It drives me nuts!

People in our sector use jargon all the time to talk about strategy…

‘We’ve got a strategic plan.’ ‘We have four strategic priorities.’ ‘We’re doing a strategic consultation process with our stakeholders’.

My problem with all this strategy-babble is that it’s usually NOT strategic at all!

Now, when it comes to strategy, I’m a very lucky guy. My first career was in politics. I was a campaign director – and learned my craft from some absolutely brilliant strategic mentors. Here’s some of what I learned – and apply now in my philanthropic consulting work.

First and foremost, a strategy is a single idea that can be expressed in ONE SENTENCE. Your strategy simply defines your win and offers the reason that you’ll achieve it. That’s it. Nothing more.

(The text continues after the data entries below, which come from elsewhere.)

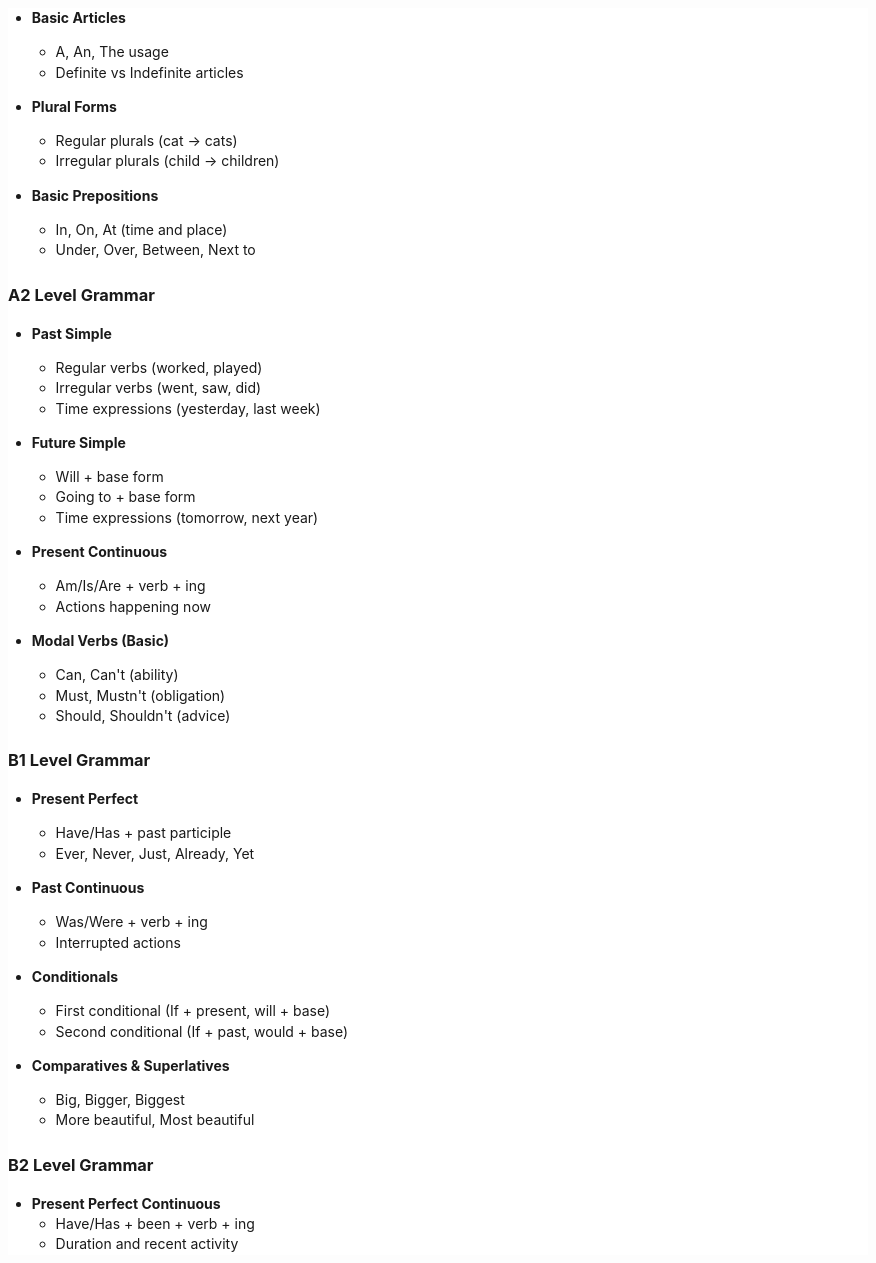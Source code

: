 - **Basic Articles**
  - A, An, The usage
  - Definite vs Indefinite articles

- **Plural Forms**
  - Regular plurals (cat → cats)
  - Irregular plurals (child → children)

- **Basic Prepositions**
  - In, On, At (time and place)
  - Under, Over, Between, Next to

### **A2 Level Grammar**
- **Past Simple**
  - Regular verbs (worked, played)
  - Irregular verbs (went, saw, did)
  - Time expressions (yesterday, last week)

- **Future Simple**
  - Will + base form
  - Going to + base form
  - Time expressions (tomorrow, next year)

- **Present Continuous**
  - Am/Is/Are + verb + ing
  - Actions happening now

- **Modal Verbs (Basic)**
  - Can, Can't (ability)
  - Must, Mustn't (obligation)
  - Should, Shouldn't (advice)

### **B1 Level Grammar**
- **Present Perfect**
  - Have/Has + past participle
  - Ever, Never, Just, Already, Yet

- **Past Continuous**
  - Was/Were + verb + ing
  - Interrupted actions

- **Conditionals**
  - First conditional (If + present, will + base)
  - Second conditional (If + past, would + base)

- **Comparatives & Superlatives**
  - Big, Bigger, Biggest
  - More beautiful, Most beautiful

### **B2 Level Grammar**
- **Present Perfect Continuous**
  - Have/Has + been + verb + ing
  - Duration and recent activity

Let me give you an example:

I’m a man. I used to play football. It was my favourite sport – and I’m still passionate about it. Now, the National Football League is the most popular sport in North America. Its audience is 80% male. In many households across North America, men spend Sunday afternoons in the basement, beer in hand, scratching themselves, farting and letting out the occasional WHOOP when their team scores a touchdown.

This October, the NFL on television looked kind of funny. You see pink everywhere. Referees in pink caps. Players wearing pink wristbands, gloves and shoes. Pink first down markers. Pink logos at centre field. Why in the male-refuge of NFL football do we see these 300-pound hulks in pink?

All that pink is there because the American Cancer Society came up with a really smart strategy…

Breast Cancer is typically thought of as a women’s disease – just as prostate cancer is typically thought of as a man’s disease. The folks at ACS came up with a simple strategy – which I see like this:

ACS will diversify its donor base by attracting more men to give.

There it is. There’s a strategy – and a smart one at that.

Now we move to the tactical side. Tactics are the THINGS YOU DO to bring your strategy to life. Strategy comes first – and tactics follow. Tactics are the HOW you achieve your strategy.

So, what are the tactics involved in the ACS ‘get more men’ strategy?

  1. Find a male audience. (The NFL on TV.)
  2. Focus a campaign time and concentrate visibility. (Breast cancer month is October.)
  3. Use a simple visual to brand the campaign. (Pink everywhere.)
  4. Transmit the message that supporting breast cancer is a manly act. (340-pound defensive linemen adorned in pink accessories!).

Strategy is simple. But it’s often far from easy. Perhaps that’s why so many of us shy away from what it really takes to create a good one.

Here are a few more examples of (what I think are) brilliant strategies that worked big time:

  • Disney’s strategy is to create the magic of childhood.
  • Apple’s strategy is to move beyond computers and dominate the market for handheld communications/entertainment devices.
  • World Vision’s strategy is to create one-to-one relationships through child sponsorships.
  • Prostate Cancer’s strategy is to generate visibility and buzz with its Movember moustache campaign each November.

So this month’s tip is simply this:

  1. Write down your organization’s strategy. And remember, it can only be ONE SENTENCE long!
  2. Once you’ve decided on your strategy, and then write down the tactics that will move your strategy in the direction of your goal.
  3. Turn your tactics into measurable outcomes that will direct your activities and the allocation of resources.
  4. Finally, do next year’s budget – but make sure that it’s directed entirely by your strategy.

Strategy isn’t rocket science. But good strategy does require a level of focus and discipline that I’m afraid most of us just don’t have in our sector right now. So go ahead – shake things up. Become a strategic champion in your organization. And let me know how it goes!